| Work request |
In the entries below, find each line bearing the string "linux" and copy it.

* * * *

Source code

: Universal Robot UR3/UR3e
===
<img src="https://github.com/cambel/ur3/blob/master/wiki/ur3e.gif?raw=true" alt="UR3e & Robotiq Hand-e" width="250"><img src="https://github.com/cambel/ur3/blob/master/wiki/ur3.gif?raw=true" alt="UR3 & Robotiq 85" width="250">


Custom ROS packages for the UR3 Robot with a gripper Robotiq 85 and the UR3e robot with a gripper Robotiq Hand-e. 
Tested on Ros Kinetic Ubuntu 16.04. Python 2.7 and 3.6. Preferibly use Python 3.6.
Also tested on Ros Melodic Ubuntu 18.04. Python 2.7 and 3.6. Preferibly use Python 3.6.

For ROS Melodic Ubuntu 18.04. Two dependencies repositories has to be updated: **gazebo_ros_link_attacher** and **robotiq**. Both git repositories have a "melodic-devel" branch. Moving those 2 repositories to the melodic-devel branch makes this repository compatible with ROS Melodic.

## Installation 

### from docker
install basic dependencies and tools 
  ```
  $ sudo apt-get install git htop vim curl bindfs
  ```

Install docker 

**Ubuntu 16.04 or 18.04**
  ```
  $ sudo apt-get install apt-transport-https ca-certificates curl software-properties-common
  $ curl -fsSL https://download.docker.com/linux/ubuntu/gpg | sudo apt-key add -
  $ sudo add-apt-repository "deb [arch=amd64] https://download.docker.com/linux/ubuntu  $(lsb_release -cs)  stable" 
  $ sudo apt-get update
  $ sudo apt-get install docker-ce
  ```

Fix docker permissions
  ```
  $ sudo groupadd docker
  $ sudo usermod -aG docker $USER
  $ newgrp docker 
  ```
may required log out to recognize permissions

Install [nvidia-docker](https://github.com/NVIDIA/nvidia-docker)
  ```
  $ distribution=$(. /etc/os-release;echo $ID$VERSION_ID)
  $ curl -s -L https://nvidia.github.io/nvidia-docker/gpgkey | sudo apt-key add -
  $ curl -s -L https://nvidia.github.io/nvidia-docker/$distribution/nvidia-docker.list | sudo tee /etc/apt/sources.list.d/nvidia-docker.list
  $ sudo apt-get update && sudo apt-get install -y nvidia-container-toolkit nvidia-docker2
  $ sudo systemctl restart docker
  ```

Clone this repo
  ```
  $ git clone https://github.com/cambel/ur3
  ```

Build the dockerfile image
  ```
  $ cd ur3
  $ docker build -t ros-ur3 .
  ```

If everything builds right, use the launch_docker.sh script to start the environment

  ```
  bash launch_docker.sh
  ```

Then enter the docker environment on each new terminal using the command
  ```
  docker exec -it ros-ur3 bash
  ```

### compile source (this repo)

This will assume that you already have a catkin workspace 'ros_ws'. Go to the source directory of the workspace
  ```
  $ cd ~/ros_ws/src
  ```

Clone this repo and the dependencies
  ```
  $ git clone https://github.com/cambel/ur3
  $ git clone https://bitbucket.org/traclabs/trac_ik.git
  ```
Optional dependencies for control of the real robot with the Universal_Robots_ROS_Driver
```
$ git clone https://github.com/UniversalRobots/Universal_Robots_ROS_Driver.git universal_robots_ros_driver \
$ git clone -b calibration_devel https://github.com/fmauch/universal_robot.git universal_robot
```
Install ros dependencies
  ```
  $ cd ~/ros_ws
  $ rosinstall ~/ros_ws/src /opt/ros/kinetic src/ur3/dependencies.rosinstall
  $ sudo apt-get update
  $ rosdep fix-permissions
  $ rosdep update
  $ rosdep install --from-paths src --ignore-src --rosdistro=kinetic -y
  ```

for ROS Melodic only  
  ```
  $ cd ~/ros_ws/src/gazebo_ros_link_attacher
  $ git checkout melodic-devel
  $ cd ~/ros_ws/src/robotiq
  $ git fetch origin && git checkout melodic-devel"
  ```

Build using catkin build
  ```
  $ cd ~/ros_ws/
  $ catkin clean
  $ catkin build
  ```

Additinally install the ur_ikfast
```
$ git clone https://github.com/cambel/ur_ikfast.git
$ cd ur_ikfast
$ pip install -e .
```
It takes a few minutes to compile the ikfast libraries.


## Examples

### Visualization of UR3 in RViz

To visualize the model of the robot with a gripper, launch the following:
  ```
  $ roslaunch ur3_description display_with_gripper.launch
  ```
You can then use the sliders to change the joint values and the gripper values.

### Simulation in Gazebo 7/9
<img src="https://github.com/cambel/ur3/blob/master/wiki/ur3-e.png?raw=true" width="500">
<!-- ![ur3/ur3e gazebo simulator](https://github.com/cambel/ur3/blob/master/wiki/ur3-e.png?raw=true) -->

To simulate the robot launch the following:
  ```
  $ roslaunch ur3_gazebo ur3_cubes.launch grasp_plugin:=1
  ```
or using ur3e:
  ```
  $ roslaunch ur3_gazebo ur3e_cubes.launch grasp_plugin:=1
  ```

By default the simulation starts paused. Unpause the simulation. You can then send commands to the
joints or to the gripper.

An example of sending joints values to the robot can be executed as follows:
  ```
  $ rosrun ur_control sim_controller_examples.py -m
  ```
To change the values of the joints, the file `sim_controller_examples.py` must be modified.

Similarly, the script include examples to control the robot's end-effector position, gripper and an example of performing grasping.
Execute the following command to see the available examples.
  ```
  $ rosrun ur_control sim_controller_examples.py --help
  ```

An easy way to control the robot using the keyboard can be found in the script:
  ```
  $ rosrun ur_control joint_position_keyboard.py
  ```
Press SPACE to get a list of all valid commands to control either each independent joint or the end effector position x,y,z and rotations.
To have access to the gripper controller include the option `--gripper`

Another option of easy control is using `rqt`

* * * *

| Answer section |
  $ curl -fsSL https://download.docker.com/linux/ubuntu/gpg | sudo apt-key add -
  $ sudo add-apt-repository "deb [arch=amd64] https://download.docker.com/linux/ubuntu  $(lsb_release -cs)  stable" 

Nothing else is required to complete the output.